How will you know if something goes wrong after this change is released?

• Telemetry - I rely on existing telemetry or have made changes to the telemetry.
  • Dashboards - I will watch relevant dashboards for issues after the release. Consider whether this requires this change to be released at a particular time rather than as part of a regular release.
  • Alerts - New or existing monitors will trip if something goes wrong with this change.

Are there any special considerations for merging or releasing this change?

• No special considerations - This change can be merged at any time.

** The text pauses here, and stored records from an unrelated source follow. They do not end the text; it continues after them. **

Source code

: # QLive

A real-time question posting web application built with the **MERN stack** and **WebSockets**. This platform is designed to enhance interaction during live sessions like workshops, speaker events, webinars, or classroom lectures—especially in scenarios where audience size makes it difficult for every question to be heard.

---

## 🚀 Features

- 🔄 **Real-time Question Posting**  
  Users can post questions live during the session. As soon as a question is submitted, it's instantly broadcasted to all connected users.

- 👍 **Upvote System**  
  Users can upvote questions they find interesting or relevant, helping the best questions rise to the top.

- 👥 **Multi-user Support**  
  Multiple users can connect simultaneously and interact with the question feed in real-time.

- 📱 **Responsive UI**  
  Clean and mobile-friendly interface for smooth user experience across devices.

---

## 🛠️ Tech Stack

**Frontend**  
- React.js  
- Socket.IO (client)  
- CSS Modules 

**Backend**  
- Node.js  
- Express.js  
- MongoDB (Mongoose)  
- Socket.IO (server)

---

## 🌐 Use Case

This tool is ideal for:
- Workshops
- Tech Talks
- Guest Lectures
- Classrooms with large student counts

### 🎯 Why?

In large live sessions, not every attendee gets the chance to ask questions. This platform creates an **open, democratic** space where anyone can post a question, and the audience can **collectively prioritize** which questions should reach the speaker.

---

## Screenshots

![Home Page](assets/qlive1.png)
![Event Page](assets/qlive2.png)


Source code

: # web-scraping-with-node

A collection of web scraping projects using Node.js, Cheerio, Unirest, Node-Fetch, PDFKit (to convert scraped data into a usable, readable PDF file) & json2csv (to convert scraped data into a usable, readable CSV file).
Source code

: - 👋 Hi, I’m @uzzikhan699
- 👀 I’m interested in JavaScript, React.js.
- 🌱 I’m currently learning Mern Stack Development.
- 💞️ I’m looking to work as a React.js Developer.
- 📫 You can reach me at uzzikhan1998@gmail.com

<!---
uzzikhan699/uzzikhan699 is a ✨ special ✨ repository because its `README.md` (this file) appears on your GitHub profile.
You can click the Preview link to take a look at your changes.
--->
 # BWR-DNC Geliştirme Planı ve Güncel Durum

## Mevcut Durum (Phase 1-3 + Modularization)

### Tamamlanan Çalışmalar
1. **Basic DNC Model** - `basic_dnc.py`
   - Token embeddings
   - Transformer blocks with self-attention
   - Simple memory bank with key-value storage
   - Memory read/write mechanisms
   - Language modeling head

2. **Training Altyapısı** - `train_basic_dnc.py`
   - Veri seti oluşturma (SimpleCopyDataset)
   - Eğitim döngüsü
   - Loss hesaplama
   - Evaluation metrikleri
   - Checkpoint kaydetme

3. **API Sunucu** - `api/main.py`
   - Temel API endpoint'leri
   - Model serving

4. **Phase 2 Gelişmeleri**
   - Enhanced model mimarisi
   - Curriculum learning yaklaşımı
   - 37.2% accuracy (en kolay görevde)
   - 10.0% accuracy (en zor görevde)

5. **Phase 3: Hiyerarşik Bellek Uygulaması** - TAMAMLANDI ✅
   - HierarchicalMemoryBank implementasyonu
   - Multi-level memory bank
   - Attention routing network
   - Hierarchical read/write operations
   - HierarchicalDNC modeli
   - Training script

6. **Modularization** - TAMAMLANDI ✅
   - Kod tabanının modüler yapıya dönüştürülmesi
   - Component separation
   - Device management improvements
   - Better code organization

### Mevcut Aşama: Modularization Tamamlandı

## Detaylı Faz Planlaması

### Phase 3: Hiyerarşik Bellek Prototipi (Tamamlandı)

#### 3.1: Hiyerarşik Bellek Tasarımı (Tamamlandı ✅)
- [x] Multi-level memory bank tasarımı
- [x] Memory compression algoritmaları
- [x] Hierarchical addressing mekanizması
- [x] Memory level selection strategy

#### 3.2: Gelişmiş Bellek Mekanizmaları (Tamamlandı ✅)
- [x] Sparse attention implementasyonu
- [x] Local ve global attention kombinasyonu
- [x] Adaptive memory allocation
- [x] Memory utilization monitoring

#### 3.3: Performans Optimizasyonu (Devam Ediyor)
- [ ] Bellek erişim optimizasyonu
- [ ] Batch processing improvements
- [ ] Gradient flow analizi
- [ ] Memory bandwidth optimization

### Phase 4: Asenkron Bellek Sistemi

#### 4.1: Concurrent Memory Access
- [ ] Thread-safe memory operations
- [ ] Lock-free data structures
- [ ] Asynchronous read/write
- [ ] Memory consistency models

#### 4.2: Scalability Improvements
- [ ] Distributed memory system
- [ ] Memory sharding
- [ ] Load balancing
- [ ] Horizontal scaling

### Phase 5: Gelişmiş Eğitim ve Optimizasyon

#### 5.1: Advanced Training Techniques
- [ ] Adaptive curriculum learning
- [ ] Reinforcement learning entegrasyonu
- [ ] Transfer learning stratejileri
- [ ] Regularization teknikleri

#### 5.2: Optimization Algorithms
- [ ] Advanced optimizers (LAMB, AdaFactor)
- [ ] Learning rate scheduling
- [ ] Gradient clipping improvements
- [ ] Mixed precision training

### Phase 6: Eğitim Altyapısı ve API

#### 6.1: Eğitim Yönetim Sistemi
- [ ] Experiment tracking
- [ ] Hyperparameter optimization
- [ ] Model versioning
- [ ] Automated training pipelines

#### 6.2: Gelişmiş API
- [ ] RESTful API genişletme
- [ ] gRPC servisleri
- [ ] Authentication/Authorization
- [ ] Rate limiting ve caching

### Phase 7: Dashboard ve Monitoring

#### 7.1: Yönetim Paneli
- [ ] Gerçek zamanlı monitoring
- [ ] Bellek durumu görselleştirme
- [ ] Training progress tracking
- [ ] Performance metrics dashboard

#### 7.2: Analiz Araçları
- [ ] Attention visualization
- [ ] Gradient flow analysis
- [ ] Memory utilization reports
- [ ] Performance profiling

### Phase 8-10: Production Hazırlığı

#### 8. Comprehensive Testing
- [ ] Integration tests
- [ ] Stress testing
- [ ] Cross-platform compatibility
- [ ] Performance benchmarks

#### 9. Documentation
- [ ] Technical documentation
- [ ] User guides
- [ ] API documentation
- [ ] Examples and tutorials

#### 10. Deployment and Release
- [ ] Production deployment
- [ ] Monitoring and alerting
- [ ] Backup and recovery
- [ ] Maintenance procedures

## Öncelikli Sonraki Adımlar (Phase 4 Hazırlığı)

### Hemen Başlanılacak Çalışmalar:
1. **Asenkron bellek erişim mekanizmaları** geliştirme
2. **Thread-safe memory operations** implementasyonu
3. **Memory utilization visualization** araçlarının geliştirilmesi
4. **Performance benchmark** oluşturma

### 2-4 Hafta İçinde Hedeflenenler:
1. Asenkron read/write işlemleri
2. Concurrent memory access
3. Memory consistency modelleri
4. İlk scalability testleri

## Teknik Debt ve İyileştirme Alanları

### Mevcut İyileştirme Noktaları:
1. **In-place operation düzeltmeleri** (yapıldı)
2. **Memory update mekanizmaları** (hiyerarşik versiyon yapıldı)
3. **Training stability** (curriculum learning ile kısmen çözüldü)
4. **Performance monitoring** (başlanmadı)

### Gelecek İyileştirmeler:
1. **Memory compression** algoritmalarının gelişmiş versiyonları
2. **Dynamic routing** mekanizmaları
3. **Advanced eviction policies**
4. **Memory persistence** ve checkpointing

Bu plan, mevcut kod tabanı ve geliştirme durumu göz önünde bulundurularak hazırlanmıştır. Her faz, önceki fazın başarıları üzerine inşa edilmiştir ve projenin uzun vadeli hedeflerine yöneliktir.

Merge / deployment checklist

• Confirm this change is backwards compatible with existing workflows.
• Consider adding a changelog entry for this change.
• Confirm the readme and docs have been updated if necessary.

[Copilot]

Pull request overview

Adds an (FF-gated) connectivity check in the start-proxy action to probe each configured private registry and log the outcome, along with the supporting types, tests, and dependency updates.

Changes:

• Introduces checkConnections + ReachabilityBackend abstraction to test registry reachability via the local proxy.
• Updates start-proxy-action to return proxy connection details and (optionally) run the reachability checks behind a new feature flag.
• Adds https-proxy-agent dependency and the new start_proxy_connection_checks feature flag.

Reviewed changes

Copilot reviewed 18 out of 20 changed files in this pull request and generated 34 comments.

Show a summary per file

File	Description
src/start-proxy/types.ts	Adds shared types for registries/credentials and a ProxyInfo return type.
src/start-proxy/reachability.ts	Implements proxy-based reachability checks and related error type/backends.
src/start-proxy/reachability.test.ts	Adds unit tests for reachability-check logging and filtering behavior.
src/start-proxy.ts	Moves Credential definition to shared types and re-exports types.
src/start-proxy-action.ts	Initializes feature flags and (FF-gated) triggers reachability checks after starting proxy.
src/feature-flags.ts	Adds StartProxyConnectionChecks feature flag + env var wiring.
package.json	Adds https-proxy-agent dependency.
package-lock.json	Locks https-proxy-agent dependency version and metadata.
lib/upload-sarif-action.js	Generated JS update reflecting dependency/feature-flag additions.
lib/upload-sarif-action-post.js	Generated JS update reflecting dependency/feature-flag additions.
lib/upload-lib.js	Generated JS update reflecting dependency/feature-flag additions.
lib/start-proxy-action-post.js	Generated JS update reflecting dependency/feature-flag additions.
lib/setup-codeql-action.js	Generated JS update reflecting dependency/feature-flag additions.
lib/resolve-environment-action.js	Generated JS update reflecting dependency/feature-flag additions.
lib/init-action.js	Generated JS update reflecting dependency/feature-flag additions.
lib/init-action-post.js	Generated JS update reflecting dependency/feature-flag additions.
lib/autobuild-action.js	Generated JS update reflecting dependency/feature-flag additions.
lib/analyze-action.js	Generated JS update reflecting dependency/feature-flag additions.
lib/analyze-action-post.js	Generated JS update reflecting dependency/feature-flag additions.